(Exercise directions) For the word "flutter", copy every line of the material that includes it.
[Start of Attachment]
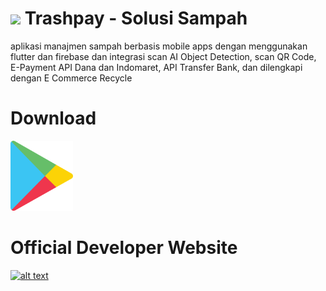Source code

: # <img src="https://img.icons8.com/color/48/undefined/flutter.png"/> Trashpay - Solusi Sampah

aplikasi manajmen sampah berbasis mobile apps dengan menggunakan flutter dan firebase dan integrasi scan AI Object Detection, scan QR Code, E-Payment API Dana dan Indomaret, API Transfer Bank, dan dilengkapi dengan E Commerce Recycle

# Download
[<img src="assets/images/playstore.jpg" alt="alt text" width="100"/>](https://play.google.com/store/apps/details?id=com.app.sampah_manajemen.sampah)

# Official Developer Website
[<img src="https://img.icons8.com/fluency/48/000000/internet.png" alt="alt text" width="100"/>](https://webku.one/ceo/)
[End of Attachment]
(Solution)
: # <img src="https://img.icons8.com/color/48/undefined/flutter.png"/> Trashpay - Solusi Sampah
aplikasi manajmen sampah berbasis mobile apps dengan menggunakan flutter dan firebase dan integrasi scan AI Object Detection, scan QR Code, E-Payment API Dana dan Indomaret, API Transfer Bank, dan dilengkapi dengan E Commerce Recycle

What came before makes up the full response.